- [Work instruction]: Give an unaltered copy of the listing below, minus its pictures.

- [Provided records]:
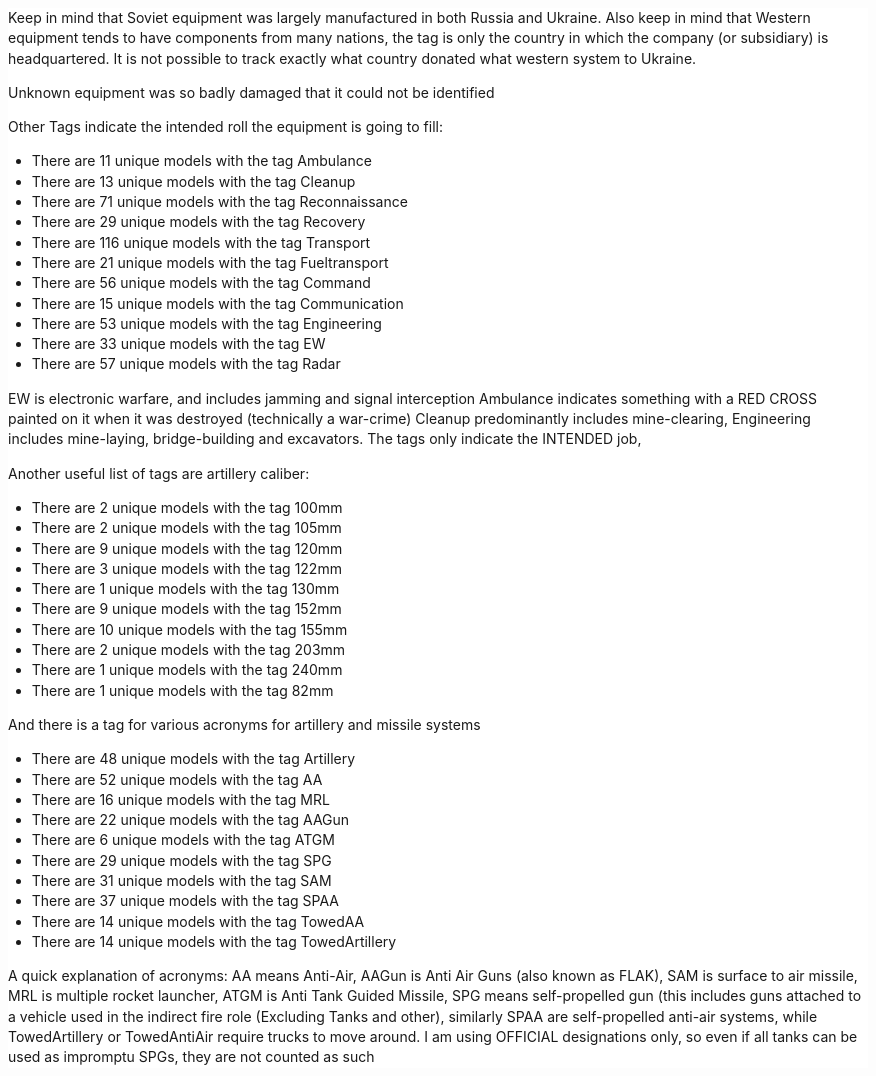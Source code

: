 Keep in mind that Soviet equipment was largely manufactured in both Russia and Ukraine.
Also keep in mind that Western equipment tends to have components from many nations,
the tag is only the country in which the company (or subsidiary) is headquartered. It is not possible to track exactly what country donated what western system to Ukraine.

Unknown equipment was so badly damaged that it could not be identified

Other Tags indicate the intended roll the equipment is going to fill:

* There are  11 unique models with the tag Ambulance
* There are  13 unique models with the tag Cleanup
* There are  71 unique models with the tag Reconnaissance
* There are  29 unique models with the tag Recovery
* There are 116 unique models with the tag Transport
* There are  21 unique models with the tag Fueltransport
* There are  56 unique models with the tag Command
* There are  15 unique models with the tag Communication
* There are  53 unique models with the tag Engineering
* There are  33 unique models with the tag EW
* There are  57 unique models with the tag Radar

EW is electronic warfare, and includes jamming and signal interception
Ambulance indicates something with a RED CROSS painted on it when it was destroyed (technically a war-crime)
Cleanup predominantly includes mine-clearing, Engineering includes mine-laying, bridge-building and excavators.
The tags only indicate the INTENDED job, 

Another useful list of tags are artillery caliber:

* There are   2 unique models with the tag 100mm
* There are   2 unique models with the tag 105mm
* There are   9 unique models with the tag 120mm
* There are   3 unique models with the tag 122mm
* There are   1 unique models with the tag 130mm
* There are   9 unique models with the tag 152mm
* There are  10 unique models with the tag 155mm
* There are   2 unique models with the tag 203mm
* There are   1 unique models with the tag 240mm
* There are   1 unique models with the tag 82mm

And there is a tag for various acronyms for artillery and missile systems

* There are  48 unique models with the tag Artillery
* There are  52 unique models with the tag AA
* There are  16 unique models with the tag MRL
* There are  22 unique models with the tag AAGun
* There are   6 unique models with the tag ATGM
* There are  29 unique models with the tag SPG
* There are  31 unique models with the tag SAM
* There are  37 unique models with the tag SPAA
* There are  14 unique models with the tag TowedAA
* There are  14 unique models with the tag TowedArtillery

A quick explanation of acronyms: AA means Anti-Air, AAGun is Anti Air Guns (also known as FLAK), SAM is surface to air missile, MRL is multiple rocket launcher, ATGM is Anti Tank Guided Missile, SPG means self-propelled gun (this includes guns attached to a vehicle used in the indirect fire role (Excluding Tanks and other), similarly SPAA are self-propelled anti-air systems, while TowedArtillery or TowedAntiAir require trucks to move around.
I am using OFFICIAL designations only, so even if all tanks can be used as impromptu SPGs, they are not counted as such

- [Answer space]:
Source code

: Keep in mind that Soviet equipment was largely manufactured in both Russia and Ukraine.
Also keep in mind that Western equipment tends to have components from many nations,
the tag is only the country in which the company (or subsidiary) is headquartered. It is not possible to track exactly what country donated what western system to Ukraine.

Unknown equipment was so badly damaged that it could not be identified

Other Tags indicate the intended roll the equipment is going to fill:

* There are  11 unique models with the tag Ambulance
* There are  13 unique models with the tag Cleanup
* There are  71 unique models with the tag Reconnaissance
* There are  29 unique models with the tag Recovery
* There are 116 unique models with the tag Transport
* There are  21 unique models with the tag Fueltransport
* There are  56 unique models with the tag Command
* There are  15 unique models with the tag Communication
* There are  53 unique models with the tag Engineering
* There are  33 unique models with the tag EW
* There are  57 unique models with the tag Radar

EW is electronic warfare, and includes jamming and signal interception
Ambulance indicates something with a RED CROSS painted on it when it was destroyed (technically a war-crime)
Cleanup predominantly includes mine-clearing, Engineering includes mine-laying, bridge-building and excavators.
The tags only indicate the INTENDED job, 

Another useful list of tags are artillery caliber:

* There are   2 unique models with the tag 100mm
* There are   2 unique models with the tag 105mm
* There are   9 unique models with the tag 120mm
* There are   3 unique models with the tag 122mm
* There are   1 unique models with the tag 130mm
* There are   9 unique models with the tag 152mm
* There are  10 unique models with the tag 155mm
* There are   2 unique models with the tag 203mm
* There are   1 unique models with the tag 240mm
* There are   1 unique models with the tag 82mm

And there is a tag for various acronyms for artillery and missile systems

* There are  48 unique models with the tag Artillery
* There are  52 unique models with the tag AA
* There are  16 unique models with the tag MRL
* There are  22 unique models with the tag AAGun
* There are   6 unique models with the tag ATGM
* There are  29 unique models with the tag SPG
* There are  31 unique models with the tag SAM
* There are  37 unique models with the tag SPAA
* There are  14 unique models with the tag TowedAA
* There are  14 unique models with the tag TowedArtillery

A quick explanation of acronyms: AA means Anti-Air, AAGun is Anti Air Guns (also known as FLAK), SAM is surface to air missile, MRL is multiple rocket launcher, ATGM is Anti Tank Guided Missile, SPG means self-propelled gun (this includes guns attached to a vehicle used in the indirect fire role (Excluding Tanks and other), similarly SPAA are self-propelled anti-air systems, while TowedArtillery or TowedAntiAir require trucks to move around.
I am using OFFICIAL designations only, so even if all tanks can be used as impromptu SPGs, they are not counted as such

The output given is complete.